My new job is turning out to be quite a delight. I co-teach a class of ten children aged 3 to 5 and for the most part, they're good-natured, easy-going kids. Of course there is some whining and not-listening and refusing to share toys (and it really is worse on grey, rainy days!), but on the whole, they're sinfully adorable. Moreover, they seem to appreciate my sense of style: most days, I get at least one comment along the lines of, "Miss Adèle
That's not what I wanted to write about today, though.
I'm not a person who spends all that much time looking at the ground while I walk, but some things just catch my eye. When I first arrived in Japan, for example, I was mightily impressed by the pretty manhole covers around Tokyo. Each ward seems to have slightly different ones.
In subway and train stations, and along many of the larger boulevards, you see raised yellow lines leading along one side of the sidewalk, which change to raised dots at corners or the edge of the train platform. These are so the visually impaired can navigate using a cane. For the rest of us, they add an extra hazard to walking in high heels or riding a bicycle.
Another thing that struck me was that instead of a big red STOP sign, many intersections have "TOMARE" written on the pavement itself. On bigger streets with several lanes, you get directions and speed limits on the asphalt. Also, since cyclists use the sidewalks, here, stop signs for bicycles, painted on the ground, are a common sight at street corners.
Japan is very much a smoking country, but I understand that a few years ago, there was a nation-wide (or at least Kantou-wide) campaign to get people to stop smoking on the streets. As a result, many sidewalks boast "No Smoking" signs with helpful graphics.
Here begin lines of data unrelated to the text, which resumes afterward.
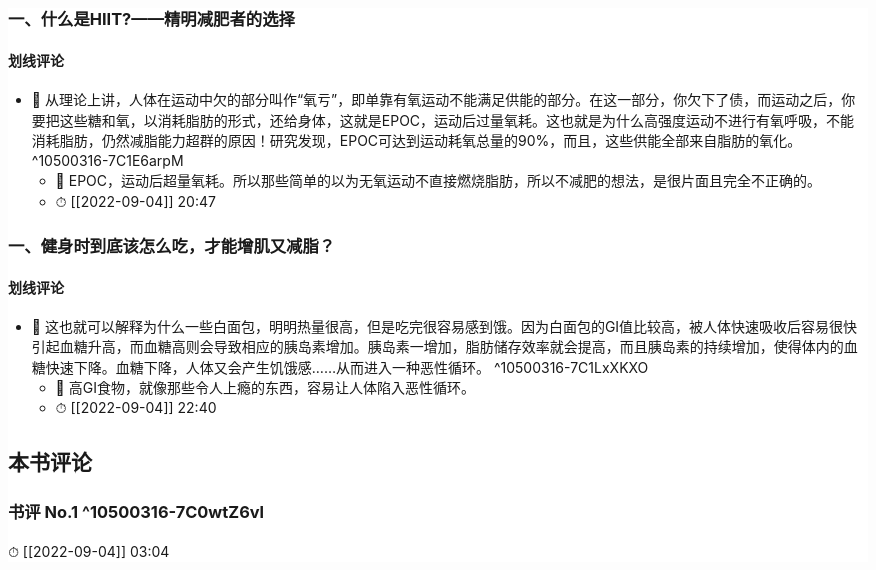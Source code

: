 ### 一、什么是HIIT?——精明减肥者的选择

#### 划线评论
- 📌 从理论上讲，人体在运动中欠的部分叫作“氧亏”，即单靠有氧运动不能满足供能的部分。在这一部分，你欠下了债，而运动之后，你要把这些糖和氧，以消耗脂肪的形式，还给身体，这就是EPOC，运动后过量氧耗。这也就是为什么高强度运动不进行有氧呼吸，不能消耗脂肪，仍然减脂能力超群的原因！研究发现，EPOC可达到运动耗氧总量的90%，而且，这些供能全部来自脂肪的氧化。 ^10500316-7C1E6arpM
    - 💭 EPOC，运动后超量氧耗。所以那些简单的以为无氧运动不直接燃烧脂肪，所以不减肥的想法，是很片面且完全不正确的。
    - ⏱ [[2022-09-04]]  20:47
   
### 一、健身时到底该怎么吃，才能增肌又减脂？

#### 划线评论
- 📌 这也就可以解释为什么一些白面包，明明热量很高，但是吃完很容易感到饿。因为白面包的GI值比较高，被人体快速吸收后容易很快引起血糖升高，而血糖高则会导致相应的胰岛素增加。胰岛素一增加，脂肪储存效率就会提高，而且胰岛素的持续增加，使得体内的血糖快速下降。血糖下降，人体又会产生饥饿感……从而进入一种恶性循环。 ^10500316-7C1LxXKXO
    - 💭 高GI食物，就像那些令人上瘾的东西，容易让人体陷入恶性循环。
    - ⏱ [[2022-09-04]]  22:40
   
## 本书评论

### 书评 No.1  ^10500316-7C0wtZ6vl
⏱ [[2022-09-04]]  03:04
In some neighbourhoods, the sidewalks were apparently deemed too dull, so they were decorated. Along the main drag of Akihabara's electronics district, for instance, there are images of various electric devices, sort of like the Appliance Walk of Fame. And on a street not too far from where I live, the sidewalk features water-dwelling creatures.
Please excuse the angle of some of these photos -- taking pictures of the ground isn't as easy as I thought it was!